In particular, a system and method that allows 1.) a minimum of surge pressure to be placed on the formation, 2.) a drill string, casing liner or other downhole tools to be run with a minimum of time sitting on the slips during connections, 3.) washing and reaming with the casing liner in an unstable wellbore, 4.) normal drilling fluid path circulation achieved without risk or plugging the bottom of the drill string or casing liner by touching it on bottom, 5.) a normal cement job to be performed, and 6.) material and time savings resulting from above would be highly desired by the oilwell industry.

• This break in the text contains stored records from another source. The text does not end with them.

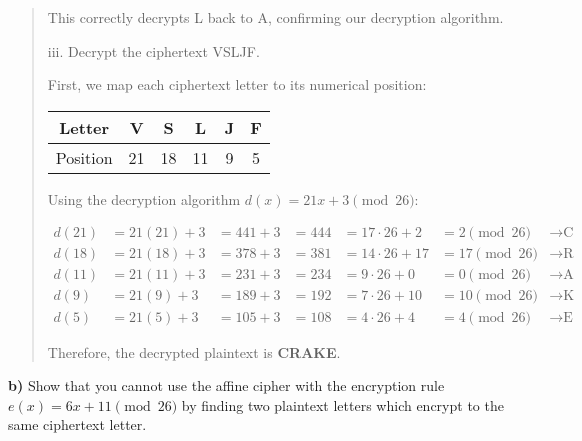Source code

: \documentclass[12pt]{article}
\begin{document}
\begin{quote}
This correctly decrypts L back to A, confirming our decryption algorithm.

\vspace{0.5cm}

iii. Decrypt the ciphertext VSLJF.

\vspace{0.3cm}

First, we map each ciphertext letter to its numerical position:

\begin{center}
\begin{tabular}{|c|c|c|c|c|c|}
\hline
Letter & V & S & L & J & F \\
\hline
Position & 21 & 18 & 11 & 9 & 5 \\
\hline
\end{tabular}
\end{center}

\vspace{0.5cm}

Using the decryption algorithm $d(x) = 21x + 3 \pmod{26}$:

\begin{align*}
d(21) &= 21(21) + 3 &= 441 + 3 &= 444 &= 17 \cdot 26 + 2 &= 2 \pmod{26} &\rightarrow \text{C}\\
d(18) &= 21(18) + 3 &= 378 + 3 &= 381 &= 14 \cdot 26 + 17 &= 17 \pmod{26} &\rightarrow \text{R}\\
d(11) &= 21(11) + 3 &= 231 + 3 &= 234 &= 9 \cdot 26 + 0 &= 0 \pmod{26} &\rightarrow \text{A}\\
d(9)  &= 21(9) + 3  &= 189 + 3 &= 192 &= 7 \cdot 26 + 10 &= 10 \pmod{26} &\rightarrow \text{K}\\
d(5)  &= 21(5) + 3  &= 105 + 3 &= 108 &= 4 \cdot 26 + 4 &= 4 \pmod{26} &\rightarrow \text{E}
\end{align*}

\vspace{0.5cm}

Therefore, the decrypted plaintext is \textbf{CRAKE}.


\end{quote}

\vspace{0.5cm}

\noindent\textbf{b)} Show that you cannot use the affine cipher with the encryption rule $e(x) = 6x + 11 \pmod{26}$ by finding two plaintext letters which encrypt to the same ciphertext letter.

\vspace{0.3cm}
\end{document}
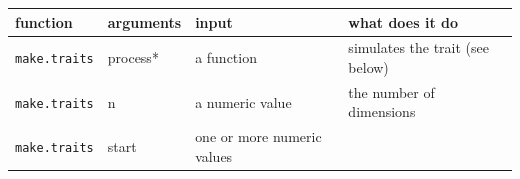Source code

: \documentclass[
]{book}
\begin{document}
\begin{longtable}[]{@{}llll@{}}
\toprule
\begin{minipage}[b]{0.19\columnwidth}\raggedright
function\strut
\end{minipage} & \begin{minipage}[b]{0.23\columnwidth}\raggedright
arguments\strut
\end{minipage} & \begin{minipage}[b]{0.14\columnwidth}\raggedright
input\strut
\end{minipage} & \begin{minipage}[b]{0.33\columnwidth}\raggedright
what does it do\strut
\end{minipage}\tabularnewline
\midrule
\endhead
\begin{minipage}[t]{0.19\columnwidth}\raggedright
\texttt{make.traits}\strut
\end{minipage} & \begin{minipage}[t]{0.23\columnwidth}\raggedright
process*\strut
\end{minipage} & \begin{minipage}[t]{0.14\columnwidth}\raggedright
a function\strut
\end{minipage} & \begin{minipage}[t]{0.33\columnwidth}\raggedright
simulates the trait (see below)\strut
\end{minipage}\tabularnewline
\begin{minipage}[t]{0.19\columnwidth}\raggedright
\texttt{make.traits}\strut
\end{minipage} & \begin{minipage}[t]{0.23\columnwidth}\raggedright
n\strut
\end{minipage} & \begin{minipage}[t]{0.14\columnwidth}\raggedright
a numeric value\strut
\end{minipage} & \begin{minipage}[t]{0.33\columnwidth}\raggedright
the number of dimensions\strut
\end{minipage}\tabularnewline
\begin{minipage}[t]{0.19\columnwidth}\raggedright
\texttt{make.traits}\strut
\end{minipage} & \begin{minipage}[t]{0.23\columnwidth}\raggedright
start\strut
\end{minipage} & \begin{minipage}[t]{0.14\columnwidth}\raggedright
one or more numeric values\strut

\end{minipage}
\end{longtable}
\end{document}
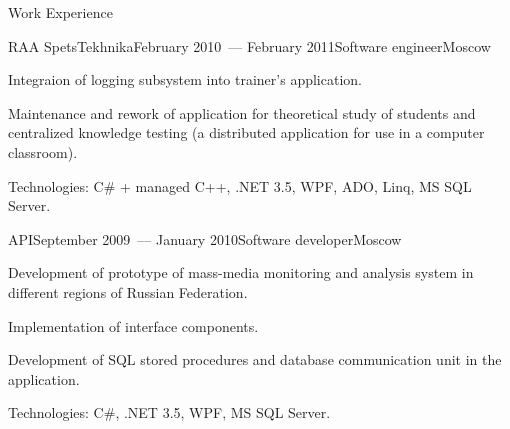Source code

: \documentclass{resume} %
\begin{document}
\begin{rSection}{Work Experience}
\begin{rSubsection}{RAA SpetsTekhnika}{February 2010~--- February 2011}{Software engineer}{Moscow}
\item Integraion of logging subsystem into trainer's application.

\item Maintenance and rework of application for theoretical study of students and centralized knowledge testing
(a distributed application for use in a computer classroom).

\item Technologies: C\# + managed C++, .NET 3.5, WPF, ADO, Linq, MS SQL Server.
\end{rSubsection}


\begin{rSubsection}{API}{September 2009~--- January 2010}{Software developer}{Moscow}
\item Development of prototype of mass-media monitoring and analysis system in different regions 
of Russian Federation.

\item Implementation of interface components.

\item Development of SQL stored procedures and database communication unit in the application.

\item Technologies: C\#, .NET 3.5, WPF, MS SQL Server.
\end{rSubsection}

\end{rSection}

\end{document}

Furthermore, in the past there have been devices for releasing multiple balls into a downhole pipe, such as, U.S. Pat. Nos. 2,737,244; 3,039,531; 3,403,729; 4,033,408; 4,132,243; and 5,499,687. Also, in the past there have been devices for releasing a cement plug in downhole pipe, such as, disclosed on page 4947 of the TIW catalog 1974-1975; page 7922 of the TIW catalog 1982-1983; page 6106 of the TIW catalog 1986-1987 (the TIW devices on pages 7922 and 6106 states that they can provide a ball dropping sub for setting the TIW "HYDRO-HANGER" when necessary). Also, a bypass line for a cementing manifold that can be fitted with a ball dropping sub for use with a hydraulic casing liner hanger has been proposed on page 4260 of publication entitled "Lindsey Completion Systems 1986-1987 General Catalog". Also, a combination cement plug dropping head and swivel has been known, such as, disclosed on page 3070 of publication entitled "Brown Hughes, Hughes Production Tools liner Equipment" and page 902 of Brown Oil Tools, Inc. General Catalog 1976-1977.

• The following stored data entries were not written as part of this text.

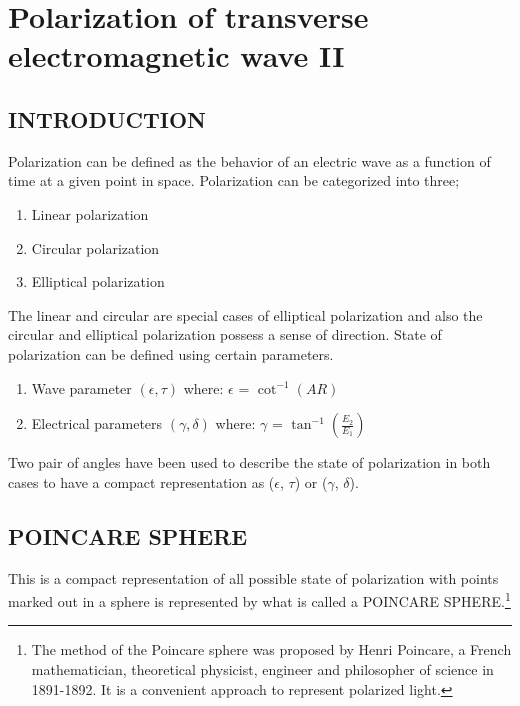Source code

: \chapter{Polarization of transverse electromagnetic wave II}
	\section{INTRODUCTION}
	
	Polarization can be defined as the behavior of an electric wave as a function of time at a given point in space. Polarization can be categorized into three; 
	\begin{enumerate}
		\item Linear polarization
		\item Circular polarization
		\item Elliptical polarization
	\end{enumerate}
	The linear and circular are special cases of elliptical polarization and also the circular and elliptical polarization possess a sense of direction. State of polarization can be defined using certain parameters.
	
	\begin{enumerate}
		\item Wave parameter $(\epsilon,\tau)$
		\newline where: $\epsilon$ = $\cot^{-1}(AR)$
		
		\item Electrical parameters $(\gamma, \delta)$
		\newline	where: $\gamma$ = $\tan^{-1} (\frac{E_{2}}{E_{1}})$
	\end{enumerate}
	
	Two pair of angles have been used to describe the state of polarization in both cases to have a compact representation as ($\epsilon$, $\tau$)  or ($\gamma$, $\delta$).
	
	\section{POINCARE SPHERE}
	
	This is a compact representation of all possible state of polarization with points marked out in a sphere is represented by what is called a POINCARE SPHERE.\footnote{The method of the Poincare sphere was proposed by Henri Poincare, a French mathematician, theoretical physicist, engineer and philosopher of science in 1891-1892. It is a convenient approach to represent polarized light.}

However, a launching manifold additive to a top drive, such as a pipehandler PH-85 650/750 for a TDS manufactured by Varco, B. J. Drilling Systems, suspended from a traveling block for the above desired system for use in closing a flow port used for reducing surge pressures, hanging and cementing the casing liner in the borehole would be desirable. In particular, a launching manifold for interchangeable use with a top drive or kelly that would hold and release two balls, and a drill pipe wiper dart and that also includes a drilling fluid bypass path in order to wash and ream without disconnection from the top drive and drill string would be desirable.